Febrero 05, 2025 03:00 a.m.

A

Esta es una historia inspirada en una de mis nietas, con algunas fantasías que, aun cuando no se apega totalmente a la realidad, es una linda metáfora de la gran energía que algunos niños experimentan y que los demás vemos con asombro y diversión. Les presento a la pequeña revolvedora.

Desde que aprendió a moverse, era imposible detenerla. Algunos decían que era un torbellino, otros, que tenía el viento en los pies. Pero en casa todos coincidíamos en lo mismo: Sara era una revolvedora.

A sus dos años, ya dominaba el arte de hacer desaparecer cosas en sus propios bolsillos y de convertir la casa en un mapa de tesoros ocultos que solo ella entendía. Su abuela, al descubrir un plátano dentro de una bota y un calcetín flotando en la jarra de agua, suspiraba con resignación.

—Es una revolvedora —murmuraba su madre, intentando recuperar el hilo de un ovillo que Sara había lanzado desde la escalera.

Pero Sara no solo revolvía cosas: también revolvía el aire, el tiempo y los pensamientos de los adultos.

Una tarde, en el parque, corrió tan rápido tras una mariposa que su sombra tardó en alcanzarla. Cuando al fin la atrapó, parecía tener alas, y algunos niños dijeron que la vieron despegar un instante del suelo. Sara se detuvo, abrió la mano y sopló con suavidad.
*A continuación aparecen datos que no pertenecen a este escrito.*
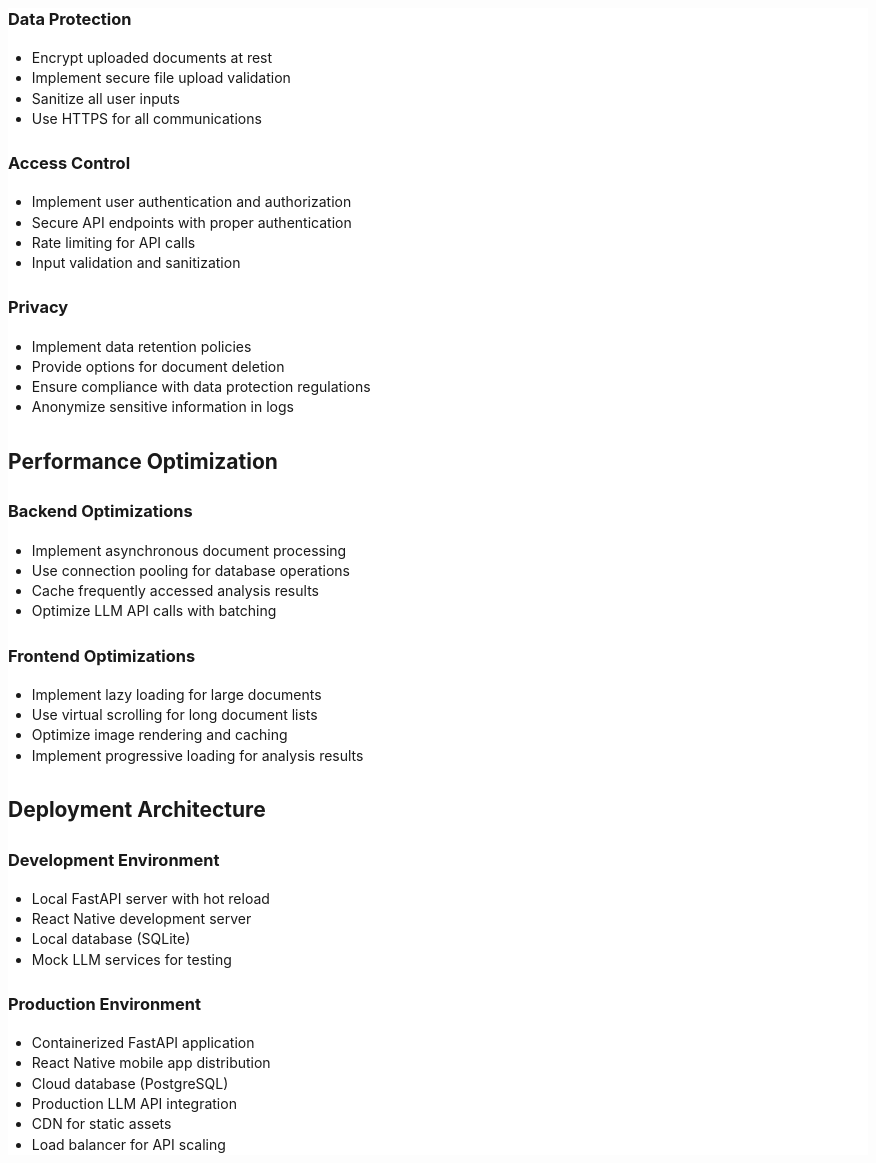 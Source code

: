 ### Data Protection
- Encrypt uploaded documents at rest
- Implement secure file upload validation
- Sanitize all user inputs
- Use HTTPS for all communications

### Access Control
- Implement user authentication and authorization
- Secure API endpoints with proper authentication
- Rate limiting for API calls
- Input validation and sanitization

### Privacy
- Implement data retention policies
- Provide options for document deletion
- Ensure compliance with data protection regulations
- Anonymize sensitive information in logs

## Performance Optimization

### Backend Optimizations
- Implement asynchronous document processing
- Use connection pooling for database operations
- Cache frequently accessed analysis results
- Optimize LLM API calls with batching

### Frontend Optimizations
- Implement lazy loading for large documents
- Use virtual scrolling for long document lists
- Optimize image rendering and caching
- Implement progressive loading for analysis results

## Deployment Architecture

### Development Environment
- Local FastAPI server with hot reload
- React Native development server
- Local database (SQLite)
- Mock LLM services for testing

### Production Environment
- Containerized FastAPI application
- React Native mobile app distribution
- Cloud database (PostgreSQL)
- Production LLM API integration
- CDN for static assets
- Load balancer for API scaling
La mariposa no voló: se deshizo en un polvo dorado que se esparció por el viento, y al instante, todas las flores del parque abrieron sus pétalos como si saludaran a la niña.

Los mayores dijeron que era coincidencia. Los niños sabían que no.

Otro día, Sara decidió investigar el misterio de los charcos. No entendía por qué los adultos los evitaban si reflejaban el cielo mejor que los espejos. Con un brinco cayó en el más grande de todos y… el agua no solo salpicó: subió en remolinos y brilló como si dentro del charco viviera un sol atrapado. Su reflejo pareció sonreírle desde el agua, y una anciana que pasaba dijo que hacía años no veía un charco tan feliz.

En casa, sus travesuras tomaban nuevas formas. Un día, desapareció un cuchillo de la cocina y su madre, preocupada, buscó por todas partes. Cuando lo encontraron, estaba clavado en el tronco de un árbol del patio, pero el árbol no sangraba savia: florecía.

—Esta niña no solo revuelve, también siembra —dijo su abuelo, rascándose la cabeza.

Los días con Sara eran un remolino de risas, gritos y preguntas imposibles de responder. Cuando intentaron peinarla para una fiesta, su cabello se soltó en espirales como si tuviera vida propia. Cuando su papá la subió a sus hombros, juró que la sintió más ligera que el aire, como si en cualquier momento pudiera elevarse y perderse entre las nubes.

Pero como todo vendaval, Sara también tenía su momento de calma. Al final del día, cuando el sol se despedía y las paredes estaban teñidas de naranja, la pequeña revolvedora se quedaba quieta, con la cabeza apoyada en el hombro de su madre, los párpados pesados y los dedos todavía cubiertos de migas de galleta y polvo de estrellas.

Y entonces, por unas horas, el mundo recuperaba su orden. Solo por unas horas.

Porque al amanecer, el viento soplaba otra vez. Y con él, Sara.